Requirement: Write the records out again, exactly.

Task data:
--*--
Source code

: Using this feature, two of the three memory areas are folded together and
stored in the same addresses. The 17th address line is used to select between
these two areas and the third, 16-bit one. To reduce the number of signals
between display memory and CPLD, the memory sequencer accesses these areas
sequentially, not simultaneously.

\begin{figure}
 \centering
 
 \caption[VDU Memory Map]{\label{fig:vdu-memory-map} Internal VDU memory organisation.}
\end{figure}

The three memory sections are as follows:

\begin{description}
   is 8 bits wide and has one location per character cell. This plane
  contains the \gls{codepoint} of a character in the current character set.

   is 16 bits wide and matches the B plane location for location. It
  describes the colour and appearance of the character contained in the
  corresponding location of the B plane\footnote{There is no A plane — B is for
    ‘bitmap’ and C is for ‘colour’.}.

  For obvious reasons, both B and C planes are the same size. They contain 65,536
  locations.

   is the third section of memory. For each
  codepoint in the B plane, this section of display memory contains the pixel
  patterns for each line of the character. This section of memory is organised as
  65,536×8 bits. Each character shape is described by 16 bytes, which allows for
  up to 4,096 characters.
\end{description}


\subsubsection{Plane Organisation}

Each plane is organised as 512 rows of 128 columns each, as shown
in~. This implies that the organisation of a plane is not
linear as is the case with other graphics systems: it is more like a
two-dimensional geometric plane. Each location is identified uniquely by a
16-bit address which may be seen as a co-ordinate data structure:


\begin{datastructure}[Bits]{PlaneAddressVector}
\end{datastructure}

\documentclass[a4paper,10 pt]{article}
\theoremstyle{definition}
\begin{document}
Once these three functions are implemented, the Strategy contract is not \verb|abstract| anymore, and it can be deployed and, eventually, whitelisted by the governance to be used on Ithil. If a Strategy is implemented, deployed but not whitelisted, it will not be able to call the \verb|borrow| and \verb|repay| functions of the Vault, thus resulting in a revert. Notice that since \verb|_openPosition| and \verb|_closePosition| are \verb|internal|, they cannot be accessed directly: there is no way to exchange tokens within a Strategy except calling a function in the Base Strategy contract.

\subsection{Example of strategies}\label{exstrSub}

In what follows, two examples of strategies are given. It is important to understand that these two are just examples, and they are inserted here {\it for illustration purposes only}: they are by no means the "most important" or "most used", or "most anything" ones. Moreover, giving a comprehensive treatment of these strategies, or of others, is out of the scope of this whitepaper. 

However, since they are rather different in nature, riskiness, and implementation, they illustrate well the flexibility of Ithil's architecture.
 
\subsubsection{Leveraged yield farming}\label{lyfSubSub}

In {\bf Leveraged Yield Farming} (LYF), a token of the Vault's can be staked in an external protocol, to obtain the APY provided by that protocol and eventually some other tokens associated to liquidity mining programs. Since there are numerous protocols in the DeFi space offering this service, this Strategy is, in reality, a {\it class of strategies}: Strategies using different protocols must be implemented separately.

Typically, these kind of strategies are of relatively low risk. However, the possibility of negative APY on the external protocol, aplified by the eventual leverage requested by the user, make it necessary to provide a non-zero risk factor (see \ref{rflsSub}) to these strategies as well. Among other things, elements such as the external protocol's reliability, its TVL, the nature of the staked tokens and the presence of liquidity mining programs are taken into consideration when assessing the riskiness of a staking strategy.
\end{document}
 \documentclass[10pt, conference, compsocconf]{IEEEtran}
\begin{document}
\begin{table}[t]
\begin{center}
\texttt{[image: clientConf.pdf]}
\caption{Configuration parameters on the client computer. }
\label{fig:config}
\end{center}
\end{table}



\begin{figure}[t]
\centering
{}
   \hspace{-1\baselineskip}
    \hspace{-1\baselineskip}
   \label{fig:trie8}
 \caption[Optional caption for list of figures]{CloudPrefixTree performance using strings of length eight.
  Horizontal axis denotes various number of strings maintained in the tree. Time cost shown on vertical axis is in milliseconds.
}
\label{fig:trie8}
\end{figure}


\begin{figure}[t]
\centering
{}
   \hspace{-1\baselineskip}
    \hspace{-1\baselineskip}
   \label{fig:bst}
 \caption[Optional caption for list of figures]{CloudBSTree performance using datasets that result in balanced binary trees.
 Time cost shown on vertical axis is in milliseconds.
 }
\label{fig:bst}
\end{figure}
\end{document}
--*--
Answer area:
Source code

: Using this feature, two of the three memory areas are folded together and
stored in the same addresses. The 17th address line is used to select between
these two areas and the third, 16-bit one. To reduce the number of signals
between display memory and CPLD, the memory sequencer accesses these areas
sequentially, not simultaneously.

\begin{figure}
 \centering
 
 \caption[VDU Memory Map]{\label{fig:vdu-memory-map} Internal VDU memory organisation.}
\end{figure}

The three memory sections are as follows:

\begin{description}
   is 8 bits wide and has one location per character cell. This plane
  contains the \gls{codepoint} of a character in the current character set.

   is 16 bits wide and matches the B plane location for location. It
  describes the colour and appearance of the character contained in the
  corresponding location of the B plane\footnote{There is no A plane — B is for
    ‘bitmap’ and C is for ‘colour’.}.

  For obvious reasons, both B and C planes are the same size. They contain 65,536
  locations.

   is the third section of memory. For each
  codepoint in the B plane, this section of display memory contains the pixel
  patterns for each line of the character. This section of memory is organised as
  65,536×8 bits. Each character shape is described by 16 bytes, which allows for
  up to 4,096 characters.
\end{description}


\subsubsection{Plane Organisation}

Each plane is organised as 512 rows of 128 columns each, as shown
in~. This implies that the organisation of a plane is not
linear as is the case with other graphics systems: it is more like a
two-dimensional geometric plane. Each location is identified uniquely by a
16-bit address which may be seen as a co-ordinate data structure:


\begin{datastructure}[Bits]{PlaneAddressVector}
\end{datastructure}

\documentclass[a4paper,10 pt]{article}
\theoremstyle{definition}
\begin{document}
Once these three functions are implemented, the Strategy contract is not \verb|abstract| anymore, and it can be deployed and, eventually, whitelisted by the governance to be used on Ithil. If a Strategy is implemented, deployed but not whitelisted, it will not be able to call the \verb|borrow| and \verb|repay| functions of the Vault, thus resulting in a revert. Notice that since \verb|_openPosition| and \verb|_closePosition| are \verb|internal|, they cannot be accessed directly: there is no way to exchange tokens within a Strategy except calling a function in the Base Strategy contract.

\subsection{Example of strategies}\label{exstrSub}

In what follows, two examples of strategies are given. It is important to understand that these two are just examples, and they are inserted here {\it for illustration purposes only}: they are by no means the "most important" or "most used", or "most anything" ones. Moreover, giving a comprehensive treatment of these strategies, or of others, is out of the scope of this whitepaper. 

However, since they are rather different in nature, riskiness, and implementation, they illustrate well the flexibility of Ithil's architecture.
 
\subsubsection{Leveraged yield farming}\label{lyfSubSub}

In {\bf Leveraged Yield Farming} (LYF), a token of the Vault's can be staked in an external protocol, to obtain the APY provided by that protocol and eventually some other tokens associated to liquidity mining programs. Since there are numerous protocols in the DeFi space offering this service, this Strategy is, in reality, a {\it class of strategies}: Strategies using different protocols must be implemented separately.

Typically, these kind of strategies are of relatively low risk. However, the possibility of negative APY on the external protocol, aplified by the eventual leverage requested by the user, make it necessary to provide a non-zero risk factor (see \ref{rflsSub}) to these strategies as well. Among other things, elements such as the external protocol's reliability, its TVL, the nature of the staked tokens and the presence of liquidity mining programs are taken into consideration when assessing the riskiness of a staking strategy.
\end{document}
 \documentclass[10pt, conference, compsocconf]{IEEEtran}
\begin{document}
\begin{table}[t]
\begin{center}
\texttt{[image: clientConf.pdf]}
\caption{Configuration parameters on the client computer. }
\label{fig:config}
\end{center}
\end{table}



\begin{figure}[t]
\centering
{}
   \hspace{-1\baselineskip}
    \hspace{-1\baselineskip}
   \label{fig:trie8}
 \caption[Optional caption for list of figures]{CloudPrefixTree performance using strings of length eight.
  Horizontal axis denotes various number of strings maintained in the tree. Time cost shown on vertical axis is in milliseconds.
}
\label{fig:trie8}
\end{figure}


\begin{figure}[t]
\centering
{}
   \hspace{-1\baselineskip}
    \hspace{-1\baselineskip}
   \label{fig:bst}
 \caption[Optional caption for list of figures]{CloudBSTree performance using datasets that result in balanced binary trees.
 Time cost shown on vertical axis is in milliseconds.
 }
\label{fig:bst}
\end{figure}
\end{document}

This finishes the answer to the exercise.